___ SOURCE DATA

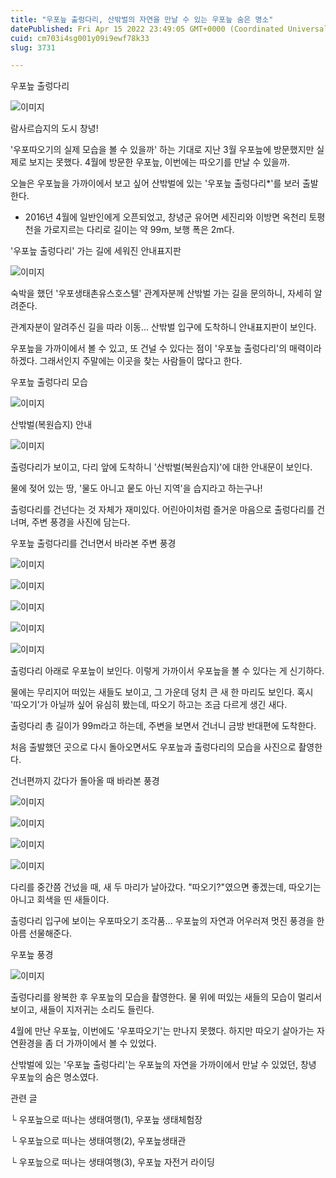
 ```yaml
---
title: "우포늪 출렁다리, 산밖벌의 자연을 만날 수 있는 우포늪 숨은 명소"
datePublished: Fri Apr 15 2022 23:49:05 GMT+0000 (Coordinated Universal Time)
cuid: cm703i4sg001y09i9ewf78k33
slug: 3731

---
```



우포늪 출렁다리

![이미지](https://cdn.hashnode.com/res/hashnode/image/upload/v1739254941940/9bdc06f0-67d9-49c0-a612-ab1c4c24041d.jpeg)

람사르습지의 도시 창녕!

'우포따오기의 실제 모습을 볼 수 있을까' 하는 기대로 지난 3월 우포늪에 방문했지만 실제로 보지는 못했다. 4월에 방문한 우포늪, 이번에는 따오기를 만날 수 있을까.

오늘은 우포늪을 가까이에서 보고 싶어 산밖벌에 있는 '우포늪 출렁다리*'를 보러 출발한다.

* 2016년 4월에 일반인에게 오픈되었고, 창녕군 유어면 세진리와 이방면 옥천리 토평천을 가로지르는 다리로 길이는 약 99m, 보행 폭은 2m다.

'우포늪 출렁다리' 가는 길에 세워진 안내표지판

![이미지](https://cdn.hashnode.com/res/hashnode/image/upload/v1739254944189/0aafbbee-a71e-4d88-ade8-ff2ac23b3d01.jpeg)

숙박을 했던 '우포생태촌유스호스텔' 관계자분께 산밖벌 가는 길을 문의하니, 자세히 알려준다.

관계자분이 알려주신 길을 따라 이동... 산밖벌 입구에 도착하니 안내표지판이 보인다.

우포늪을 가까이에서 볼 수 있고, 또 건널 수 있다는 점이 '우포늪 출렁다리'의 매력이라 하겠다. 그래서인지 주말에는 이곳을 찾는 사람들이 많다고 한다.

우포늪 출렁다리 모습

![이미지](https://cdn.hashnode.com/res/hashnode/image/upload/v1739254946372/6e02a78f-1111-4a0d-b930-864b659d5183.jpeg)

산밖벌(복원습지) 안내

![이미지](https://cdn.hashnode.com/res/hashnode/image/upload/v1739254948567/2687d3a2-af19-43a9-9b1b-908c133a25a9.jpeg)

출렁다리가 보이고, 다리 앞에 도착하니 '산밖벌(복원습지)'에 대한 안내문이 보인다.

물에 젖어 있는 땅, '물도 아니고 뭍도 아닌 지역'을 습지라고 하는구나!

출렁다리를 건넌다는 것 자체가 재미있다. 어린아이처럼 즐거운 마음으로 출렁다리를 건너며, 주변 풍경을 사진에 담는다.

우포늪 출렁다리를 건너면서 바라본 주변 풍경

![이미지](https://cdn.hashnode.com/res/hashnode/image/upload/v1739254950722/d301fed1-67be-4fd2-9107-248895460aba.jpeg)

![이미지](https://cdn.hashnode.com/res/hashnode/image/upload/v1739254952839/8b267e27-ad3d-42d0-8e93-5e01f7559a69.jpeg)

![이미지](https://cdn.hashnode.com/res/hashnode/image/upload/v1739254954980/ebe85805-bd38-4636-9d53-3a34ce7b12d4.jpeg)

![이미지](https://cdn.hashnode.com/res/hashnode/image/upload/v1739254957327/6f60ddcf-4256-4152-bf32-14ea37ca7e6c.jpeg)

![이미지](https://cdn.hashnode.com/res/hashnode/image/upload/v1739254959735/e37d9d8f-b573-4efa-90af-5951f2e150e3.jpeg)

출렁다리 아래로 우포늪이 보인다. 이렇게 가까이서 우포늪을 볼 수 있다는 게 신기하다.

물에는 무리지어 떠있는 새들도 보이고, 그 가운데 덩치 큰 새 한 마리도 보인다. 혹시 '따오기'가 아닐까 싶어 유심히 봤는데, 따오기 하고는 조금 다르게 생긴 새다.

출렁다리 총 길이가 99m라고 하는데, 주변을 보면서 건너니 금방 반대편에 도착한다.

처음 출발했던 곳으로 다시 돌아오면서도 우포늪과 출렁다리의 모습을 사진으로 촬영한다.

건너편까지 갔다가 돌아올 때 바라본 풍경

![이미지](https://cdn.hashnode.com/res/hashnode/image/upload/v1739254962089/9acdf2e4-c347-4bc2-a5e3-f0d1b5f6c2f9.jpeg)

![이미지](https://cdn.hashnode.com/res/hashnode/image/upload/v1739254964226/732ac0cc-d9e5-4c43-9801-73db06e63806.jpeg)

![이미지](https://cdn.hashnode.com/res/hashnode/image/upload/v1739254966089/afcb2226-e10d-46f7-b7e9-03498a52e329.jpeg)

![이미지](https://cdn.hashnode.com/res/hashnode/image/upload/v1739254967835/0b73e25c-6671-4e7d-b3be-21e052741e52.jpeg)

다리를 중간쯤 건넜을 때, 새 두 마리가 날아갔다. "따오기?"였으면 좋겠는데, 따오기는 아니고 회색을 띤 새들이다.

출렁다리 입구에 보이는 우포따오기 조각품... 우포늪의 자연과 어우러져 멋진 풍경을 한아름 선물해준다.

우포늪 풍경

![이미지](https://cdn.hashnode.com/res/hashnode/image/upload/v1739254969600/ddb7dca6-503b-41d7-a044-69c26da31a67.jpeg)

출렁다리를 왕복한 후 우포늪의 모습을 촬영한다. 물 위에 떠있는 새들의 모습이 멀리서 보이고, 새들이 지저귀는 소리도 들린다.

4월에 만난 우포늪, 이번에도 '우포따오기'는 만나지 못했다. 하지만 따오기 살아가는 자연환경을 좀 더 가까이에서 볼 수 있었다.

산밖벌에 있는 '우포늪 출렁다리'는 우포늪의 자연을 가까이에서 만날 수 있었던, 창녕 우포늪의 숨은 명소였다.

관련 글

└ 우포늪으로 떠나는 생태여행(1), 우포늪 생태체험장

└ 우포늪으로 떠나는 생태여행(2), 우포늪생태관

└ 우포늪으로 떠나는 생태여행(3), 우포늪 자전거 라이딩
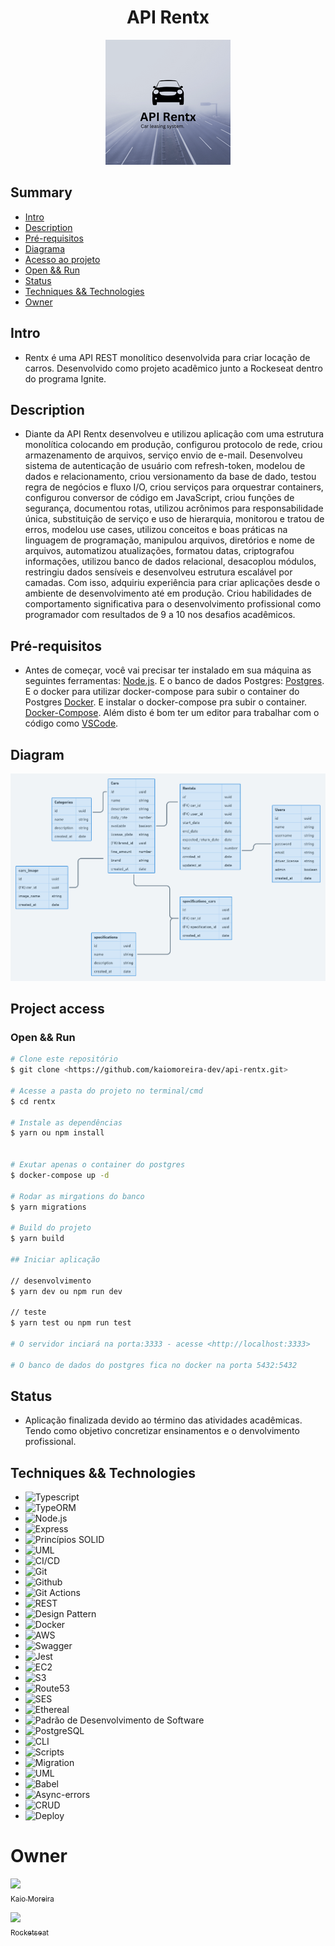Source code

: <h1 align="center"> API Rentx </h1>

<p align="center">
  <img width="200" height="200" src="https://github.com/kaiomoreira-dev/api-rentx/blob/main/img-rentx.png">
</p>

## Summary
- [Intro](#intro)
- [Description](#description)
- [Pré-requisitos](#pré-requisitos)
- [Diagrama](#diagram)
- [Acesso ao projeto](#project-access)
- [Open && Run](#open--run)
- [Status](#status)
- [Techniques && Technologies](#techniques--technologies)
- [Owner](#owner)

## Intro
* Rentx é uma API REST monolítico desenvolvida para criar locação de carros. Desenvolvido
como projeto acadêmico junto a Rockeseat dentro do programa Ignite.

## Description
* Diante da API Rentx desenvolveu e utilizou aplicação com uma estrutura monolítica colocando em
produção, configurou protocolo de rede, criou armazenamento de arquivos, serviço envio de e-mail. Desenvolveu sistema de autenticação de usuário com refresh-token, modelou de dados e  relacionamento, criou versionamento da base de dado, testou regra de negócios e fluxo I/O, criou serviços para orquestrar containers, configurou conversor de código em JavaScript, criou funções de segurança, documentou rotas, utilizou acrônimos para responsabilidade única, substituição de serviço e uso de hierarquia, monitorou e tratou de erros, modelou use cases, utilizou conceitos e boas práticas na linguagem de programação, manipulou arquivos, diretórios e nome de arquivos, automatizou atualizações, formatou datas, criptografou informações, utilizou banco de dados relacional, desacoplou módulos, restringiu dados sensíveis e desenvolveu estrutura escalável por camadas. Com isso, adquiriu experiência para criar aplicações desde o ambiente de desenvolvimento até em produção. Criou habilidades de comportamento significativa para o desenvolvimento 
profissional como programador com resultados de 9 a 10 nos desafios acadêmicos.

## Pré-requisitos
* Antes de começar, você vai precisar ter instalado em sua máquina as seguintes ferramentas:
[Node.js](https://nodejs.org/en/). 
E o banco de dados Postgres:
[Postgres](https://www.postgresql.org/).
E o docker para utilizar docker-compose para subir o container do Postgres
[Docker](https://https://www.docker.com/).
E instalar o docker-compose pra subir o container.
[Docker-Compose](https://docs.docker.com/compose/install/).
Além disto é bom ter um editor para trabalhar com o código como 
[VSCode](https://code.visualstudio.com/).

## Diagram
![diagram-rentx](./diagrama.png)

## Project access

### Open && Run
```bash
# Clone este repositório
$ git clone <https://github.com/kaiomoreira-dev/api-rentx.git>

# Acesse a pasta do projeto no terminal/cmd
$ cd rentx

# Instale as dependências
$ yarn ou npm install


# Exutar apenas o container do postgres
$ docker-compose up -d

# Rodar as mirgations do banco
$ yarn migrations

# Build do projeto
$ yarn build

## Iniciar aplicação

// desenvolvimento
$ yarn dev ou npm run dev

// teste
$ yarn test ou npm run test

# O servidor inciará na porta:3333 - acesse <http://localhost:3333>

# O banco de dados do postgres fica no docker na porta 5432:5432
```
## Status 
* Aplicação finalizada devido ao término das atividades acadêmicas. Tendo como objetivo concretizar ensinamentos e o denvolvimento profissional.


## Techniques && Technologies

* ![Typescript](https://img.shields.io/badge/-Typescript-%234F4F4F)
* ![TypeORM](https://img.shields.io/badge/-TypeORM-%234F4F4F)
* ![Node.js](https://img.shields.io/badge/-Node.js-%234F4F4F)
* ![Express](https://img.shields.io/badge/-Express-%234F4F4F)
* ![Princípios SOLID](https://img.shields.io/badge/-Princ%C3%ADpios%20SOLID-%234F4F4F)
* ![UML](https://img.shields.io/badge/-UML-grey)
* ![CI/CD](https://img.shields.io/badge/-CI%2FCD-grey)
* ![Git](https://img.shields.io/badge/-Git-%234F4F4F)
* ![Github](https://img.shields.io/badge/-Github-%234F4F4F)
* ![Git Actions](https://img.shields.io/badge/-Git%20Actions-grey)
* ![REST](https://img.shields.io/badge/-REST-grey)
* ![Design Pattern](https://img.shields.io/badge/-Design%20Pattern-%234F4F4F)
* ![Docker](https://img.shields.io/badge/-Docker-%234F4F4F)
* ![AWS](https://img.shields.io/badge/-AWS-%234F4F4F)
* ![Swagger](https://img.shields.io/badge/-Swagger-%09%234F4F4F)
* ![Jest](https://img.shields.io/badge/-Jest-%234F4F4F)
* ![EC2](https://img.shields.io/badge/-EC2-grey)
* ![S3](https://img.shields.io/badge/-S3-grey)
* ![Route53](https://img.shields.io/badge/-Route53-grey)
* ![SES](https://img.shields.io/badge/-SES-grey)
* ![Ethereal](https://img.shields.io/badge/-Ethereal-grey)
* ![Padrão de Desenvolvimento de Software](https://img.shields.io/badge/-Padr%C3%A3o%20de%20Desenvolvimento%20de%20Software-grey)
* ![PostgreSQL](https://img.shields.io/badge/-PostgreSQL-grey)
* ![CLI](https://img.shields.io/badge/-CLI-grey)
* ![Scripts](https://img.shields.io/badge/-Scripts-grey)
* ![Migration](https://img.shields.io/badge/-Migration-grey)
* ![UML](https://img.shields.io/badge/-UML-grey)
* ![Babel](https://img.shields.io/badge/-Babel-grey)
* ![Async-errors](https://img.shields.io/badge/-Async--errors-grey)
* ![CRUD](https://img.shields.io/badge/-CRUD-grey)
* ![Deploy](https://img.shields.io/badge/-Deploy-grey)


# Owner
[<img src="https://avatars.githubusercontent.com/u/56137536?s=400&u=a74073f1d0f605815a4f343436c791ab7b7dc184&v=4" width=115><br><sub>Kaio Moreira</sub>](https://github.com/kaiomoreira-dev)

[<img src="https://avatars.githubusercontent.com/u/69590972?s=200&v=4" width=115><br><sub>Rocketseat</sub>](https://github.com/rocketseat-education)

______

» **TASK GOAL**
Leave the pictures out and repeat exactly the lines from the beginning of the records to the line bearing "우포늪 출렁다리 모습", both ends counted.

» **TASK RESULT**
 ```yaml
---
title: "우포늪 출렁다리, 산밖벌의 자연을 만날 수 있는 우포늪 숨은 명소"
datePublished: Fri Apr 15 2022 23:49:05 GMT+0000 (Coordinated Universal Time)
cuid: cm703i4sg001y09i9ewf78k33
slug: 3731

---
```



우포늪 출렁다리

![이미지](https://cdn.hashnode.com/res/hashnode/image/upload/v1739254941940/9bdc06f0-67d9-49c0-a612-ab1c4c24041d.jpeg)

람사르습지의 도시 창녕!

'우포따오기의 실제 모습을 볼 수 있을까' 하는 기대로 지난 3월 우포늪에 방문했지만 실제로 보지는 못했다. 4월에 방문한 우포늪, 이번에는 따오기를 만날 수 있을까.

오늘은 우포늪을 가까이에서 보고 싶어 산밖벌에 있는 '우포늪 출렁다리*'를 보러 출발한다.

* 2016년 4월에 일반인에게 오픈되었고, 창녕군 유어면 세진리와 이방면 옥천리 토평천을 가로지르는 다리로 길이는 약 99m, 보행 폭은 2m다.

'우포늪 출렁다리' 가는 길에 세워진 안내표지판

![이미지](https://cdn.hashnode.com/res/hashnode/image/upload/v1739254944189/0aafbbee-a71e-4d88-ade8-ff2ac23b3d01.jpeg)

숙박을 했던 '우포생태촌유스호스텔' 관계자분께 산밖벌 가는 길을 문의하니, 자세히 알려준다.

관계자분이 알려주신 길을 따라 이동... 산밖벌 입구에 도착하니 안내표지판이 보인다.

우포늪을 가까이에서 볼 수 있고, 또 건널 수 있다는 점이 '우포늪 출렁다리'의 매력이라 하겠다. 그래서인지 주말에는 이곳을 찾는 사람들이 많다고 한다.

우포늪 출렁다리 모습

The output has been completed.